Hochdurchsatz-Probenvorbereitung für die Mitochondrien-Diagnostik
Die mitochondriale Diagnostik in Forschung und Klinik wird mit verschiedenen Techniken wie Sequenzierung, PCR und biochemischen Tests durchgeführt. Mit diesen Methoden werden DNA-Mutationen identifiziert und die mitochondriale Funktion gemessen. Mit Hilfe der Sequenzierung lassen sich genetische Mutationen nachweisen, während mit der PCR bestimmte DNA-Sequenzen quantifiziert werden können. Biochemische Tests bewerten die Funktionalität mitochondrialer Proteine und Enzyme.

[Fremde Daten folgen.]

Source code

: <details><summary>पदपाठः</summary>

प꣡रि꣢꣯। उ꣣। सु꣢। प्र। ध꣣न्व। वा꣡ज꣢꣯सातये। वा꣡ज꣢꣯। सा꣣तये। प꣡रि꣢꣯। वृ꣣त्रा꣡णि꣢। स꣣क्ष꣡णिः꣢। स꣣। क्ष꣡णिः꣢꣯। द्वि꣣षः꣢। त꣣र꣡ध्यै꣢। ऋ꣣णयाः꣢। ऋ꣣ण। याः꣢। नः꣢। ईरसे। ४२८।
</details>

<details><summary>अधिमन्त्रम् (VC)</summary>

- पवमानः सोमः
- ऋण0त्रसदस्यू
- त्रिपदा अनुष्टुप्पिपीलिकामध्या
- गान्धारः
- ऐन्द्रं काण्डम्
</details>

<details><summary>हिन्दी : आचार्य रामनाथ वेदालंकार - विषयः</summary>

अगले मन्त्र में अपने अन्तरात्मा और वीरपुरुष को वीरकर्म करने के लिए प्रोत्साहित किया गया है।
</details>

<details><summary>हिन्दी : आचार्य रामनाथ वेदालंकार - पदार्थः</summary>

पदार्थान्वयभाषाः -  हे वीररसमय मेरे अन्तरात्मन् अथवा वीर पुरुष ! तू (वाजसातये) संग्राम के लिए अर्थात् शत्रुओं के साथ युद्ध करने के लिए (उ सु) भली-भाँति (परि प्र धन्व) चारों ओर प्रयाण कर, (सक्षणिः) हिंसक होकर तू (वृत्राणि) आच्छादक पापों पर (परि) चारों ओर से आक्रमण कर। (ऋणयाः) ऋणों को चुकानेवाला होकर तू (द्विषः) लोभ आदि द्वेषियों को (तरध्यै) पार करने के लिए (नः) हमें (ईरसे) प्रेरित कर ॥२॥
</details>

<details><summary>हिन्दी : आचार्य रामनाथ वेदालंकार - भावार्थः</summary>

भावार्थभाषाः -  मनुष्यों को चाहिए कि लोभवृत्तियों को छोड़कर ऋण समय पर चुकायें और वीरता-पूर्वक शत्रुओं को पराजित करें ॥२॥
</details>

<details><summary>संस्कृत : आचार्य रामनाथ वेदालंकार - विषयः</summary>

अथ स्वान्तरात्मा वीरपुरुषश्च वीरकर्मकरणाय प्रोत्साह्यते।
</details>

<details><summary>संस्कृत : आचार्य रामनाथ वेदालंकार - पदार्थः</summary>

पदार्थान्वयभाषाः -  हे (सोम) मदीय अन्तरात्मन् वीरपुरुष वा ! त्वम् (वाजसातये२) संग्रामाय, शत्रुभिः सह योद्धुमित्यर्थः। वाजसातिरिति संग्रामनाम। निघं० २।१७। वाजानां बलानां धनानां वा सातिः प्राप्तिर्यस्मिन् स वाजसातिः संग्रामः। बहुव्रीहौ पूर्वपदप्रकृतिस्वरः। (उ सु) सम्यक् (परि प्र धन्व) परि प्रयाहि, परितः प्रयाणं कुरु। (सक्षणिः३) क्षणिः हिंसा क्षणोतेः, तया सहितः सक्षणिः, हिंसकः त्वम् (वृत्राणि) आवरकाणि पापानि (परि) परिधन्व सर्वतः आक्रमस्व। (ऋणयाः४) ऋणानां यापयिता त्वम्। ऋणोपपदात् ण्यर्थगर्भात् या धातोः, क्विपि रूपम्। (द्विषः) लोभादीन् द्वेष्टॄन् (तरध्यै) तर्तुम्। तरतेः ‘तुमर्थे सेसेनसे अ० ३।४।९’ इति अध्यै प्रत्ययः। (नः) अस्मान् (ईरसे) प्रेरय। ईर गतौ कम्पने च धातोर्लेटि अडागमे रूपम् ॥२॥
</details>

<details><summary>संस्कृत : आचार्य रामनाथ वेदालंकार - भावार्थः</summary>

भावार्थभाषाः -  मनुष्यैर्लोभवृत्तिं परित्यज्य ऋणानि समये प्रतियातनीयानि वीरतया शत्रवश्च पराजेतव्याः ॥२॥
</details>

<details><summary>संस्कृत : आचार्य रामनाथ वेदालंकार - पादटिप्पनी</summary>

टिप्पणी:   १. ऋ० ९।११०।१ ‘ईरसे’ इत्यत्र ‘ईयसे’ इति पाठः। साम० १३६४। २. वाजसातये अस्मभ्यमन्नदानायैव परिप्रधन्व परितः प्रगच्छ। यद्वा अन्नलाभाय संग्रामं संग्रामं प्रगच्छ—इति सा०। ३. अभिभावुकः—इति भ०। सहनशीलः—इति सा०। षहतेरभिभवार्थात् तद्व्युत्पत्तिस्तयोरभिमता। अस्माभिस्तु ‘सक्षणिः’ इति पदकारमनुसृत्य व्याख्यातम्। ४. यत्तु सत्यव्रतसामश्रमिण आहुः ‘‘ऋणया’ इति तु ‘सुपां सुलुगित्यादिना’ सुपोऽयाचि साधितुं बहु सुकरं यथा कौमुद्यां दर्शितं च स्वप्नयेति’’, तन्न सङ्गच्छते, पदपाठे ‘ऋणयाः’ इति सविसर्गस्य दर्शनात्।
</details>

Die Diagnostik mitochondrialer Erkrankungen ist aufgrund der ausgeprägten klinischen Variabilität dieser Erkrankungen sowie aufgrund der komplexen Interaktion zwischen zwei unterschiedlich vererbten Genomen, der mitochondrialen DNA (mtDNA) und dem Kerngenom, besonders schwierig.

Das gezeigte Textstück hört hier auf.